Let us only touch on an additional defect that English proletarian writing of the last decade has for Americans: the time-lag. The Sillitoes and Barstows and Braines have told us effectively that the English working class has taken pen in hand, but they have done little more than that for us, as against our experience of early Dreiser, early Steinbeck, early Dos Passos, early Caldwell. (The necessity for the adjective “early” speaks volumes about the proletarian position in this country.) We all know by now that, in this regard, the Atlantic is thirty years wide. What is specifically more important with Sillitoe is that he himself betrays insecurity about class dedication by his recurrent dollops of fancy writing. These occur, I believe, out of a desire to impress in a “lit’ry” way. When, in one of his stories, a working class boy thinks that a fire engine sounds like “an aeroplane of bells going along at ground level with folded wings,” we are permitted to think that it is not the boy speaking but the author, who wants to make sure that we do not identify him with his characters, that we give him full marks for verbal gifts and sensitivities greater than theirs. Proletarians should be made of sterner stuff.

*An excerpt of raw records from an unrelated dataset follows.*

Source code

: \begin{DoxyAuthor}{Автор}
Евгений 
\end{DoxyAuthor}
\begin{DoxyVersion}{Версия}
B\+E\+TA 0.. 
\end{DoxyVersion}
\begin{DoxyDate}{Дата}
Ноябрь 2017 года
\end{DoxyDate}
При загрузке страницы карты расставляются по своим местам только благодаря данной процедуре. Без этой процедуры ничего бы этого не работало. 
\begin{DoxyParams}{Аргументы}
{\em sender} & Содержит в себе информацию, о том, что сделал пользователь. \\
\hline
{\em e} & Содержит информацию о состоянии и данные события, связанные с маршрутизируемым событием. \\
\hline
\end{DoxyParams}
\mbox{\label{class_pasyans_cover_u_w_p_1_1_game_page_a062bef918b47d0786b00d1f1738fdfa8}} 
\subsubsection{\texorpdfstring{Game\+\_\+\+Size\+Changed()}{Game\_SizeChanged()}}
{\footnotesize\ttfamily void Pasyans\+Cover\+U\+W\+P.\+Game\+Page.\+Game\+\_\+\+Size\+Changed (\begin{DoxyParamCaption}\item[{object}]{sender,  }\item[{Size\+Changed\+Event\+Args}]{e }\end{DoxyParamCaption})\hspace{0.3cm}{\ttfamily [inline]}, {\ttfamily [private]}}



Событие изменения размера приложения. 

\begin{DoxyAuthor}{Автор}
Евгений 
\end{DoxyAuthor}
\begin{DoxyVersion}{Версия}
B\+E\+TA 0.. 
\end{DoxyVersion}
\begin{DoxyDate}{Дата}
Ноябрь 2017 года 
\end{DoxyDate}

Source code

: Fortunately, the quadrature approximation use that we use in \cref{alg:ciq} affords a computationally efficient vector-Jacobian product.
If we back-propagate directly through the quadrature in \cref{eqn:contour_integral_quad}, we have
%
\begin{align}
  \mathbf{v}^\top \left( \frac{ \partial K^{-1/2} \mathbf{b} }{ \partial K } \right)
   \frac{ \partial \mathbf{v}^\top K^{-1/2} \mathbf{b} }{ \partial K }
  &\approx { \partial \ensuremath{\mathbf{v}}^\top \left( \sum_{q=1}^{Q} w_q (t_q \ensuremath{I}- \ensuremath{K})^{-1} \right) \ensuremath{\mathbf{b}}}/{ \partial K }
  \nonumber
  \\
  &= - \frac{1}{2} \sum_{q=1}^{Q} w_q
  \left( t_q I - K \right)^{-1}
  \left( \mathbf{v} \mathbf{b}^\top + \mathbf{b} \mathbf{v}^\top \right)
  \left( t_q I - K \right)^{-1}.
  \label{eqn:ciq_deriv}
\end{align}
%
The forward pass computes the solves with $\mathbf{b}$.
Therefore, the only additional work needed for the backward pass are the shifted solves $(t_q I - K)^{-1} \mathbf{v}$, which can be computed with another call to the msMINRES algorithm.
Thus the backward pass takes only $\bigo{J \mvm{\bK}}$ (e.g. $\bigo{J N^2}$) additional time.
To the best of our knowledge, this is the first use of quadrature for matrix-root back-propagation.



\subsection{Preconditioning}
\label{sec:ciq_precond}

But the chief insecurity in his basic outlook is the suspicion he raises that he does not entirely believe in it himself. There is no question of his compassion, of his hatred of poverty and war, of his engagement with his experience. But the ragged tags of slogans in his novels and stories, the ambiguous threats, the hit-and-run revolutionary snippets, tempt us to think that his work covers both sides of the ideological street. On the one hand he has included these materials, thus chapter and verse can be cited to prove proletarianism. On the other hand it can be claimed that he is merely reporting and recording what his Brian Seatons and Liza Atkins said and thought, and that he himself is unshackled. Our society is not demonstrably hungry for Marxist fiction; but if any is to impress as such, to dramatize forcefully the Marxist cosmos, its first job is a conviction of convictions. I do not impute chicanery to Sillitoe, simply lack of this conviction, a writing mind that sweeps all experience along rather untidily and believes rather boozily in it all.

When his first novel was published, Anthony West made the comment, quoted often since then, that the book assured its author of a place in the history of the English novel. That is coming true in an unhappy way. Sillitoe’s place is now that of a historical marker in postwar British fiction, rather than of a growing writer with a visible career ahead of him. His second novel (The General) was an allegorical dud, his third (Key to the Door) was a large lump of boyish ironies, plus assumptions of revolutionary agreement between author and reader that did not press to the point of assault and victory. (Or even to assault and repulse; no one feels the need to rebut the political arguments in the book.) At his best, his dramatic sense, his humor, his concern, link us with his millhands and their kids. At his worst, which is often, he reads like an English amplification of the Christmas lists of the New York Times Hundred Neediest Cases.